### Task requirements:
Below are the records; pull every line that includes "example".

Saved entries
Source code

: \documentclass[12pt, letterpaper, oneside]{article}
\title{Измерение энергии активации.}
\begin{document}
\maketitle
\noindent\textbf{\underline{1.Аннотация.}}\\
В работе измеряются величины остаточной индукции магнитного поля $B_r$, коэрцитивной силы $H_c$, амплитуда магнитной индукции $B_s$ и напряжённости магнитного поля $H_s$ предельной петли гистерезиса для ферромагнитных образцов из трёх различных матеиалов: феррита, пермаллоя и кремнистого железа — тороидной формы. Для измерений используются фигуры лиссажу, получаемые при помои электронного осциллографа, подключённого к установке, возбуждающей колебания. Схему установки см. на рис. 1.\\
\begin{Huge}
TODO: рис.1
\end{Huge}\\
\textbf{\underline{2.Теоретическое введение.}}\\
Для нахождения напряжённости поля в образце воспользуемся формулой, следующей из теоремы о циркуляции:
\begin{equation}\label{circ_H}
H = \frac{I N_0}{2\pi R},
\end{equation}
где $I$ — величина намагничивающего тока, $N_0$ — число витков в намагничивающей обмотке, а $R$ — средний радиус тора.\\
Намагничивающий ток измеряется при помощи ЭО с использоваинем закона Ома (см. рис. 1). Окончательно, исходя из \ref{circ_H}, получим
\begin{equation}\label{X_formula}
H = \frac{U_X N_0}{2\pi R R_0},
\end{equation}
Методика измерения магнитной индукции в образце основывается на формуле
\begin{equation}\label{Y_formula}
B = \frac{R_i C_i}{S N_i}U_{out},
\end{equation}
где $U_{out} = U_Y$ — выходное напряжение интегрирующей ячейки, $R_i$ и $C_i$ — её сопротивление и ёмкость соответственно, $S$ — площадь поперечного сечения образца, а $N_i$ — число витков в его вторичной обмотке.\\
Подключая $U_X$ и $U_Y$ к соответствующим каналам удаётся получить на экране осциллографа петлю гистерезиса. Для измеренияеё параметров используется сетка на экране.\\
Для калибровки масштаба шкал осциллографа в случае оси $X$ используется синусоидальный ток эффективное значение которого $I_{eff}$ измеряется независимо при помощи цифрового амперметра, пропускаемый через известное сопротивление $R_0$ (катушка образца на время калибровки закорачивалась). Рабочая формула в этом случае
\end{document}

---

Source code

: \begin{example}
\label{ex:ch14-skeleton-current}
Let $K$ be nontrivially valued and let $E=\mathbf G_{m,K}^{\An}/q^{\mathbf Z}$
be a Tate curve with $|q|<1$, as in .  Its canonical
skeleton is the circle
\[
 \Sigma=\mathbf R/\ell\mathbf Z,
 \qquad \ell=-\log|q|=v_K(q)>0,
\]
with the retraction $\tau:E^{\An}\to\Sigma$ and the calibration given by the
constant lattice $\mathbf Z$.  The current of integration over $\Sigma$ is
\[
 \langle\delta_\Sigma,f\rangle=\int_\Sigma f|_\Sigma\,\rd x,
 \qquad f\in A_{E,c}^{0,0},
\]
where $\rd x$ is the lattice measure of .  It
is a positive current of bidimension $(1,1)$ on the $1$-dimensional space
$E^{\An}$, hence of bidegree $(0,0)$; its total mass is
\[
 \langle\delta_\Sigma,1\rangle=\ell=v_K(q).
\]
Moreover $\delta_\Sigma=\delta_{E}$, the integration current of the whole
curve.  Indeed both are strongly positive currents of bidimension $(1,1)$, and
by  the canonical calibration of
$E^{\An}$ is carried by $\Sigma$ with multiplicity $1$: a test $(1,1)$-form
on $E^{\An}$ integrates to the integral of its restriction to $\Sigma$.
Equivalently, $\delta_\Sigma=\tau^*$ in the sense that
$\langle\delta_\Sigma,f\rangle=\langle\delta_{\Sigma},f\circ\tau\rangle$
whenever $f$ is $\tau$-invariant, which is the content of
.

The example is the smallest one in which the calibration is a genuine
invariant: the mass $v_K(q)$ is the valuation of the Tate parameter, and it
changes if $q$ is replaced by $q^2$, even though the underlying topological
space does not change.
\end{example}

---

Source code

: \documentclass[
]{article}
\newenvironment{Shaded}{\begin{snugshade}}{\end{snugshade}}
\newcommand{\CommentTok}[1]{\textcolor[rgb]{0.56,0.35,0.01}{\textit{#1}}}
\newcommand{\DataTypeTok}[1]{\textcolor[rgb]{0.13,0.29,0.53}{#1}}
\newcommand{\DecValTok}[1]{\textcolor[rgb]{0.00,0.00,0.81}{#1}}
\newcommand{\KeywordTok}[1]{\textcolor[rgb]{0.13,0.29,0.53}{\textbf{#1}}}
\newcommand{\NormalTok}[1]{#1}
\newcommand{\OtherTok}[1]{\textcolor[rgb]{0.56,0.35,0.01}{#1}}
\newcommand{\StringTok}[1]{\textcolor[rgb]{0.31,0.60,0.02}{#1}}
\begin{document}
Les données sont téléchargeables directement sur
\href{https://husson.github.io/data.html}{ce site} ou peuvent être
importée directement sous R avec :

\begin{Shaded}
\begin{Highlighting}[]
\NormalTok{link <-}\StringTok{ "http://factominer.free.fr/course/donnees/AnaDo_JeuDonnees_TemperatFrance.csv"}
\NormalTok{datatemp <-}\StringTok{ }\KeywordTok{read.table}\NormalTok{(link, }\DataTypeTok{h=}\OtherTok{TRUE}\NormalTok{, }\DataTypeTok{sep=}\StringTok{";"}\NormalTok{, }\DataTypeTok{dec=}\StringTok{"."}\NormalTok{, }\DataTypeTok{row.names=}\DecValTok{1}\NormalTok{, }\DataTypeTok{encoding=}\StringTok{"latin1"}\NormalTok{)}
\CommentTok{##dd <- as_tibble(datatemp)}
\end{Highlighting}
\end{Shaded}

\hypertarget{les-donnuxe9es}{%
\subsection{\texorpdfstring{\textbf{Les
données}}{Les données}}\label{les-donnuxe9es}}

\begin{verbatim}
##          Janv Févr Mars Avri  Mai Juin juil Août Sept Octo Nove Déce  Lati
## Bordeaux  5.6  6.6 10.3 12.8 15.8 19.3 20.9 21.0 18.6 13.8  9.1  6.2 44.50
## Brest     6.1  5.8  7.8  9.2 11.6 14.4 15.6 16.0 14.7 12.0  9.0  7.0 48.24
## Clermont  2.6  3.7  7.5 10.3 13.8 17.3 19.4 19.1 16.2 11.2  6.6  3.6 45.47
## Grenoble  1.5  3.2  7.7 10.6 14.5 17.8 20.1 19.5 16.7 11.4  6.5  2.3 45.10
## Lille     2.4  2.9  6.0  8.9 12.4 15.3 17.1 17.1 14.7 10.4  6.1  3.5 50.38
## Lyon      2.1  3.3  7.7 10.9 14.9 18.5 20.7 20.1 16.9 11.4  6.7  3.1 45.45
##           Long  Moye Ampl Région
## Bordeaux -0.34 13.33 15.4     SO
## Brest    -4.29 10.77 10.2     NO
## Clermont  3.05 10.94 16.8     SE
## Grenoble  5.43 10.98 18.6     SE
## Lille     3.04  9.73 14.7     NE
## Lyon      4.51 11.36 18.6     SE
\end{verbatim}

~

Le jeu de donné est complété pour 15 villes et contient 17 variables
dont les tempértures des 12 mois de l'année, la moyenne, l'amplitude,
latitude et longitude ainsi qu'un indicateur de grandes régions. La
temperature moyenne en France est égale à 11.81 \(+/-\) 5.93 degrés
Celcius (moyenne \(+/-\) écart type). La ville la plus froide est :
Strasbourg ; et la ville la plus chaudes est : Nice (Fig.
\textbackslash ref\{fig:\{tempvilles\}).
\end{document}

### Exercise answer:
: \begin{example}
The example is the smallest one in which the calibration is a genuine
\end{example}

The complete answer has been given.